Buenos días descendientes de Benínar. Mañana es el día de los difuntos y el autor de esta biografía mía quiere recordar a nuestros difuntos sacándome del olvido.
Mi nombre es Juan Victoria Rincón, ninguno de ustedes me conoce ni me ha conocido, viví en el siglo XIX y algunos de vosotros descendéis de mí.
Nací en el pueblo de Benínar un día cualquiera de 1835, la verdad es que hace tantos años que ya ni me acuerdo. Fui hijo de Juan Victoria Sánchez y de María Gracia Rincón Garzón, dos buenas personas que dedicaron su vida al trabajo y la familia.
Mi infancia fue la misma que tuvieron todos los niños de pueblo en muchas generaciones. Llevé incontables cargas de agua cogida en las pozas del río para el gasto de la casa, cuidaba de mi “Paquita”, la cabra que daba la leche que bebíamos, gustaba llevarla a los bancales de los Majalones para que comiera la hierba que crecía en la orilla del camino, justo al lado de la acequia. Buscaba leña por el monte, lejos de la odiosa vara del forestal que fustigaba mi espalda y después me robaba el trabajo, mi haz, por lo que la vuelta nunca era por caminos o senderos, siempre a través de los sembrados mirando las sombras y huyendo de ellas.
En la adolescencia me enamoré de mi vecina Josefa, hija del Moreno. Era una niña menuda, de piel blanquita y ojos grandes. Sus padres accedieron a la unión gracias al bancal que me dio mi padre. Con los años compré más tierra con los beneficios de las minas, porque yo, Juan Victoria, fui minero.

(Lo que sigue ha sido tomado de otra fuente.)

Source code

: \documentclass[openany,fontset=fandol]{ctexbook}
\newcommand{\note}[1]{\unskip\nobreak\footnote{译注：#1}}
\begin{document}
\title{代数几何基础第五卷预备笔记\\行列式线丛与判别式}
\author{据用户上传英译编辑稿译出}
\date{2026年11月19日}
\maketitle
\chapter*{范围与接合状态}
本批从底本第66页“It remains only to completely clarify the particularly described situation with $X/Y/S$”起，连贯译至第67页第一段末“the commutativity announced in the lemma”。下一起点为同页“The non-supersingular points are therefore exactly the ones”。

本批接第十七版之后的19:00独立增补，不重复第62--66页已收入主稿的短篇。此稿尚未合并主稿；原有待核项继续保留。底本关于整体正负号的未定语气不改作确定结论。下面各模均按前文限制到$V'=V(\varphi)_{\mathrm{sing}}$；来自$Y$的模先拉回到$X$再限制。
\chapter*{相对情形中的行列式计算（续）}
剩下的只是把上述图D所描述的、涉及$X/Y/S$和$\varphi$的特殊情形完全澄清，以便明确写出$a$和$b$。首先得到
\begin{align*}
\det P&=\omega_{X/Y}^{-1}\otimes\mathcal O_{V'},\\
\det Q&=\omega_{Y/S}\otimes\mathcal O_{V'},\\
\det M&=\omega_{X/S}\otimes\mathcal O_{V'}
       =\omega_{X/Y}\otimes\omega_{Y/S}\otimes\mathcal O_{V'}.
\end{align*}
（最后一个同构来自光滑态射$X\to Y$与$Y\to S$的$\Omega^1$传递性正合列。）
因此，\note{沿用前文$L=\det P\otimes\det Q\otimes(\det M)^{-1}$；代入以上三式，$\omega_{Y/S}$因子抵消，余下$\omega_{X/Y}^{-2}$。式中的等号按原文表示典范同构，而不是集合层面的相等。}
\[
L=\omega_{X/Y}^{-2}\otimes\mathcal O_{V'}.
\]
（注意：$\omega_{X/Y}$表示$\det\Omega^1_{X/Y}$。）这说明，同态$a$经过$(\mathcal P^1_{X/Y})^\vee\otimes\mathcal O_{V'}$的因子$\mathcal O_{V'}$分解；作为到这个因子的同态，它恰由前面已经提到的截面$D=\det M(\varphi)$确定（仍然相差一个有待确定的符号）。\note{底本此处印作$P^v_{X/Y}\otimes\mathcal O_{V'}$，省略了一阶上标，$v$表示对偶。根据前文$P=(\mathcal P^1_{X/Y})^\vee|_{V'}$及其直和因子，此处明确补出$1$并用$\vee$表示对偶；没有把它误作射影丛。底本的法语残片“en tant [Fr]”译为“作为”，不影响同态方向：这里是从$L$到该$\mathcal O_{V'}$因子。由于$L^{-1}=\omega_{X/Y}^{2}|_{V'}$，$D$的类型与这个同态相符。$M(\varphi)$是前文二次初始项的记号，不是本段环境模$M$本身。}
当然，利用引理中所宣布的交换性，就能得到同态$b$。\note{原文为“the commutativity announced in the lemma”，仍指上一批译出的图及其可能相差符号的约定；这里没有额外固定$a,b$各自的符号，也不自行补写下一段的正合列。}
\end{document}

Desde niño trabajé en las minas, conozco las entrañas de este pueblo mejor que nadie. Mi primer trabajo fue en una del Llano, me dieron un capacho de esparto que debía de llenar de alcohol (así llamábamos aquí al mineral del plomo), lo arrastraba hasta la salida y allí lo cogían los “cernaores” para cernir su contenido, separando el mineral de la piedra. Llevaba siempre una calabaza con agua ya que había mucho polvo en la galería y de vez en cuando había que echar un trago para humedecer la garganta. Ese polvo se fue incrustando en mis pulmones y con los años fue el que me quitó la vida.
Al crecer me hice “picaor”, pagaban mejor, pero eran los primeros en morir cuando había derrumbe así que aprendí los secretos de la pólvora y era el que preparaba los barrenos y abría nuevos pozos y galerías.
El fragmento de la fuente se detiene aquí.